Mary Bamber


Mary Hardie Bamber , often known as Ma Bamber, was a Scottish socialist, trade unionist, social worker, and suffragist. Her daughter Bessie Braddock was a prominent Labour Member of Parliament.
Bamber was active in Liverpool and nationally for the best part of fifty years, present at key moments in Merseyside labour history, in the forefront of several prominent disputes. As a Labour councillor and a Justice of the Peace she promoted the dissemination of contraceptive advice as a mechanism to empower women.

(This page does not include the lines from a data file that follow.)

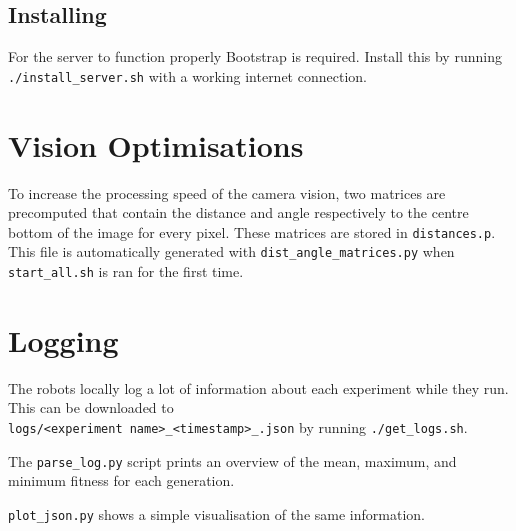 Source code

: \documentclass{article}
\begin{document}
	\subsection{Installing} %
	\label{apx:sub:install_server}
	For the server to function properly Bootstrap is required. Install this
	by running \texttt{./install\_server.sh} with a working internet
	connection.

	\section{Vision Optimisations} %
	\label{apx:sec:vision_optimisations}
	To increase the processing speed of the camera vision, two matrices are
	precomputed that contain the distance and angle respectively to the centre
	bottom of the image for every pixel.
	These matrices are stored in \texttt{distances.p}. This file is
	automatically generated with \texttt{dist\_angle\_matrices.py} when
	\texttt{start\_all.sh} is ran for the first time.

	\section{Logging} %
	\label{apx:sec:logging}
	The robots locally log a lot of information about each experiment while
	they run. This can be downloaded to\\\texttt{logs/<experiment
	name>\_<timestamp>\_<git hash>.json} by running \texttt{./get\_logs.sh}.

	The \texttt{parse\_log.py} script prints an overview of the mean, maximum,
	and minimum fitness for each generation.

	\texttt{plot\_json.py} shows a simple visualisation of the same
	information.




\end{document}
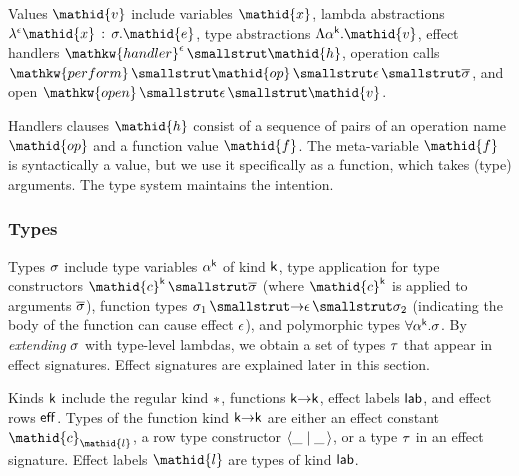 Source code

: \documentclass{llncs}
\newcommand{\midbar}{\mid}
\newcommand{\xcolon}{\,:\,}
\begin{document}
Values $\mathpre{\mathid{v}}$ include variables $\mathpre{\mathid{x}}$, lambda abstractions $\mathpre{\lambda^{{\epsilon}}\mathid{x}\xcolon{}{\sigma}.\mathid{e}}$,
type abstractions $\mathpre{\Lambda \alpha{}^\mathsf{k}.\mathid{v}}$, effect handlers $\mathpre{\mathkw{handler}^{\epsilon}~\mathid{h}}$, operation calls $\mathpre{\mathkw{perform}~\mathid{op}~{\epsilon}~{\overline\sigma}}$,
and open $\mathpre{\mathkw{open}~{\epsilon}~\mathid{v}}$.%

Handlers clauses $\mathpre{\mathid{h}}$ consist of a sequence of pairs of an operation name $\mathpre{\mathid{op}}$ and a function value $\mathpre{\mathid{f}}$.
The meta-variable $\mathpre{\mathid{f}}$ is syntactically a value, but we use it specifically as a function, which takes (type) arguments.
The type system maintains the intention.%

\subsubsection{Types}%

\noindent Types $\mathpre{{\sigma}}$ include type variables $\mathpre{\alpha{}^\mathsf{k}}$ of kind $\mathpre{\mathsf{k}}$,
type application for type constructors $\mathpre{\mathid{c}^\mathsf{k}~{\overline\sigma}}$ (where $\mathpre{\mathid{c}^\mathsf{k}}$ is applied to arguments $\mathpre{{\overline\sigma}}$),
function types $\mathpre{\sigma_{1}~{\rightarrow}{\epsilon}~\sigma_{2}}$ (indicating the body of the function can cause effect $\mathpre{{\epsilon}}$), and
polymorphic types $\mathpre{\forall \alpha{}^\mathsf{k}.{\sigma}}$.
By \emph{extending} $\mathpre{{\sigma}}$ with type-level lambdas, we obtain a set of types $\mathpre{{\tau}}$ that appear in effect signatures. Effect signatures are explained later in this section.%



Kinds $\mathpre{\mathsf{k}}$ include the regular kind $\mathpre{*}$, functions $\mathpre{\mathsf{k}{\rightarrow}\mathsf{k}}$,
effect labels $\mathpre{\mathsf{lab}}$, and effect rows $\mathpre{\mathsf{eff}}$.
Types of the function kind $\mathpre{\mathsf{k}{\rightarrow}\mathsf{k}}$ are either an effect constant $\mathpre{{\mathid{c}_\mathid{l}}}$, a row type constructor $\mathpre{\langle{}\_\midbar{}\_\,\rangle{}}$,
or a type $\mathpre{{\tau}}$ in an effect signature.
Effect labels $\mathpre{\mathid{l}}$ are types of kind $\mathpre{\mathsf{lab}}$.
\end{document}
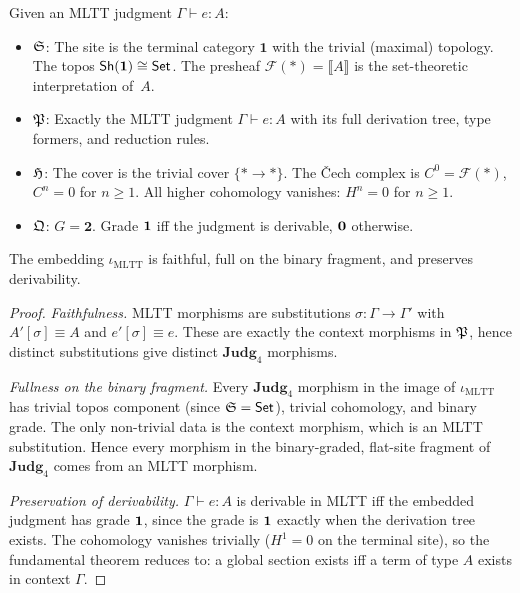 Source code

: \begin{construction}
\label{con:mltt-embed}
Given an MLTT judgment $\Gamma \vdash e : A$:
\begin{itemize}[nosep]
\item $\STop$: The site is the terminal category $\mathbf{1}$ with
  the trivial (maximal) topology.  The topos
  $\Sh(\mathbf{1}) \cong \Set$.  The presheaf
  $\mathcal{F}(*) = \llbracket A \rrbracket$ is the set-theoretic
  interpretation of~$A$.

\item $\PStr$: Exactly the MLTT judgment $\Gamma \vdash e : A$ with
  its full derivation tree, type formers, and reduction rules.

\item $\CSpec$: The cover is the trivial cover $\{* \to *\}$.
  The \v{C}ech complex is $C^0 = \mathcal{F}(*)$,
  $C^n = 0$ for $n \geq 1$.  All higher cohomology vanishes:
  $H^n = 0$ for $n \geq 1$.

\item $\GEval$: $G = \mathbf{2}$.  Grade $\gone$ iff
  the judgment is derivable, $\gzero$ otherwise.
\end{itemize}
\end{construction}

\begin{theorem}
\label{thm:mltt}
The embedding $\iota_{\mathrm{MLTT}}$ is faithful, full on the binary
fragment, and preserves derivability.
\end{theorem}

\begin{proof}
\emph{Faithfulness.}  MLTT morphisms are substitutions
$\sigma : \Gamma \to \Gamma'$ with $A'[\sigma] \equiv A$ and
$e'[\sigma] \equiv e$.  These are exactly the context morphisms
in $\PStr$, hence distinct substitutions give distinct
$\mathbf{Judg}_4$ morphisms.

\emph{Fullness on the binary fragment.}  Every $\mathbf{Judg}_4$
morphism in the image of $\iota_{\mathrm{MLTT}}$ has trivial topos
component (since $\STop = \Set$), trivial cohomology, and binary
grade.  The only non-trivial data is the context morphism, which is
an MLTT substitution.  Hence every morphism in the binary-graded,
flat-site fragment of $\mathbf{Judg}_4$ comes from an MLTT morphism.

\emph{Preservation of derivability.}  $\Gamma \vdash e : A$ is
derivable in MLTT iff the embedded judgment has grade $\gone$, since
the grade is $\gone$ exactly when the derivation tree exists.
The cohomology vanishes trivially ($H^1 = 0$ on the terminal site),
so the fundamental theorem reduces to: a global section exists iff
a term of type $A$ exists in context $\Gamma$.
\end{proof}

Privately educated and living in one of the most affluent parts of Edinburgh, Mary’s early life was very different from that of the poor in Liverpool she was ultimately to live among. However, when still a girl, her lawyer father took to the drink and one day walked out on the family never to be seen again. Her mother Agnes Glanders Little’s life up until then had been poor preparation for the rigours of single motherhood with six children to provide for. She worked hard charring and in other jobs to support her family, making a close acquaintance with near destitution and, when her eldest son got a job with a printer in Liverpool, the family came with him.
The Liverpool they came to, dominated as it was by casual labour and irregularity of income, was characterised by poverty, ill health, squalid housing conditions and hand-to-mouth subsistence.
During the winter of 1906-7, Mary was on the rota of women who made soup to sell at a farthing a bowl from a Clarion caravan parked by St George's Hall on Lime Street. She visited the sick, collected for the unemployed and kept open house for travelling socialists. She frequently spoke at outdoor meetings, often at the Wellington monument or on street corners. Sylvia Pankhurst described her as the "finest, fighting platform speaker in the country". In a city that was dominated by sectarianism, she refused any religious identification and was a regular heckler at both Catholic and Protestant political rallies.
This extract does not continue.